#### Task goal
The answer is the full listing restated exactly, without any pictures.

+ + + + + + +

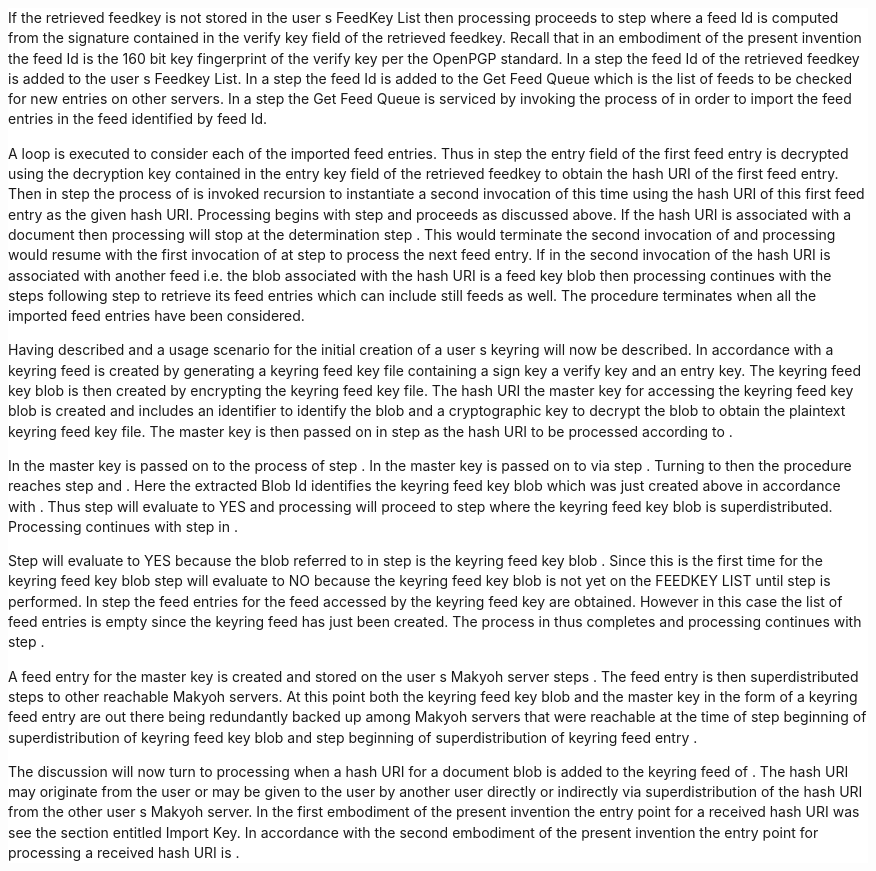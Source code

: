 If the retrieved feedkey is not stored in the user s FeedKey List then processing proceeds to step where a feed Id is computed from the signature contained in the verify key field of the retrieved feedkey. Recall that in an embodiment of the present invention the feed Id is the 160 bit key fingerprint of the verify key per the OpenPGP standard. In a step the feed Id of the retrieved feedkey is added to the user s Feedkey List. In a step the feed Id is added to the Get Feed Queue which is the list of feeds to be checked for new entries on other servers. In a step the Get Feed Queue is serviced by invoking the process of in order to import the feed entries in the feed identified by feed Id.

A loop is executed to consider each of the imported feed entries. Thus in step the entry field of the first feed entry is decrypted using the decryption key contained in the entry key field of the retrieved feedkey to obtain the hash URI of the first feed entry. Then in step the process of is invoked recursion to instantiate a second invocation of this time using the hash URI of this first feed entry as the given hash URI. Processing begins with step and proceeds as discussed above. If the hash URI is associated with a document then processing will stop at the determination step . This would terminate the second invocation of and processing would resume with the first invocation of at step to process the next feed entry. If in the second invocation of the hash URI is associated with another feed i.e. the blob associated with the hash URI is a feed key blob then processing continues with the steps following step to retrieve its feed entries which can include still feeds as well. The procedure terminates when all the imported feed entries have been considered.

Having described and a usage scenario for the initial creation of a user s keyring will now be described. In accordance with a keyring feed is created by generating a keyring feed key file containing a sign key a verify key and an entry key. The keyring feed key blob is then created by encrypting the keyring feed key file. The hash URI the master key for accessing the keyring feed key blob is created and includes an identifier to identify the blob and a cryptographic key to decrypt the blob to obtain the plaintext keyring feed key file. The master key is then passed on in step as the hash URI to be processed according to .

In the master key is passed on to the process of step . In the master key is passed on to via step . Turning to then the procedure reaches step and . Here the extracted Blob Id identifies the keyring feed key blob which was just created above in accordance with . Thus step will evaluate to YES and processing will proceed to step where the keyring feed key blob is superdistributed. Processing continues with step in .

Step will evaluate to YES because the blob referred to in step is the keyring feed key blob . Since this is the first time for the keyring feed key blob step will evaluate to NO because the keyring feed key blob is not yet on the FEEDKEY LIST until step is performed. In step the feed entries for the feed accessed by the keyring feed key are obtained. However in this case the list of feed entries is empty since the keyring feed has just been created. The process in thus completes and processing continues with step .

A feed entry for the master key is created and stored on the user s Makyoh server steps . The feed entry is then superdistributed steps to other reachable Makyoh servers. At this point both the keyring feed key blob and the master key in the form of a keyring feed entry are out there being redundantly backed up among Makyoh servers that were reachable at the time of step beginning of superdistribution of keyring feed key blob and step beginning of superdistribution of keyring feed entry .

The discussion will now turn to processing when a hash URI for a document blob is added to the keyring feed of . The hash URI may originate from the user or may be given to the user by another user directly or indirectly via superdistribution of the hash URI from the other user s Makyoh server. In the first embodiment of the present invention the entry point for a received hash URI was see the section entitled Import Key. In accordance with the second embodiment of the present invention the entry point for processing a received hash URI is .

+ + + + + + +

#### Reply to the exercise
Source code

: If the retrieved feedkey is not stored in the user s FeedKey List then processing proceeds to step where a feed Id is computed from the signature contained in the verify key field of the retrieved feedkey. Recall that in an embodiment of the present invention the feed Id is the 160 bit key fingerprint of the verify key per the OpenPGP standard. In a step the feed Id of the retrieved feedkey is added to the user s Feedkey List. In a step the feed Id is added to the Get Feed Queue which is the list of feeds to be checked for new entries on other servers. In a step the Get Feed Queue is serviced by invoking the process of in order to import the feed entries in the feed identified by feed Id.

A loop is executed to consider each of the imported feed entries. Thus in step the entry field of the first feed entry is decrypted using the decryption key contained in the entry key field of the retrieved feedkey to obtain the hash URI of the first feed entry. Then in step the process of is invoked recursion to instantiate a second invocation of this time using the hash URI of this first feed entry as the given hash URI. Processing begins with step and proceeds as discussed above. If the hash URI is associated with a document then processing will stop at the determination step . This would terminate the second invocation of and processing would resume with the first invocation of at step to process the next feed entry. If in the second invocation of the hash URI is associated with another feed i.e. the blob associated with the hash URI is a feed key blob then processing continues with the steps following step to retrieve its feed entries which can include still feeds as well. The procedure terminates when all the imported feed entries have been considered.

Having described and a usage scenario for the initial creation of a user s keyring will now be described. In accordance with a keyring feed is created by generating a keyring feed key file containing a sign key a verify key and an entry key. The keyring feed key blob is then created by encrypting the keyring feed key file. The hash URI the master key for accessing the keyring feed key blob is created and includes an identifier to identify the blob and a cryptographic key to decrypt the blob to obtain the plaintext keyring feed key file. The master key is then passed on in step as the hash URI to be processed according to .

In the master key is passed on to the process of step . In the master key is passed on to via step . Turning to then the procedure reaches step and . Here the extracted Blob Id identifies the keyring feed key blob which was just created above in accordance with . Thus step will evaluate to YES and processing will proceed to step where the keyring feed key blob is superdistributed. Processing continues with step in .

Step will evaluate to YES because the blob referred to in step is the keyring feed key blob . Since this is the first time for the keyring feed key blob step will evaluate to NO because the keyring feed key blob is not yet on the FEEDKEY LIST until step is performed. In step the feed entries for the feed accessed by the keyring feed key are obtained. However in this case the list of feed entries is empty since the keyring feed has just been created. The process in thus completes and processing continues with step .

A feed entry for the master key is created and stored on the user s Makyoh server steps . The feed entry is then superdistributed steps to other reachable Makyoh servers. At this point both the keyring feed key blob and the master key in the form of a keyring feed entry are out there being redundantly backed up among Makyoh servers that were reachable at the time of step beginning of superdistribution of keyring feed key blob and step beginning of superdistribution of keyring feed entry .

The discussion will now turn to processing when a hash URI for a document blob is added to the keyring feed of . The hash URI may originate from the user or may be given to the user by another user directly or indirectly via superdistribution of the hash URI from the other user s Makyoh server. In the first embodiment of the present invention the entry point for a received hash URI was see the section entitled Import Key. In accordance with the second embodiment of the present invention the entry point for processing a received hash URI is .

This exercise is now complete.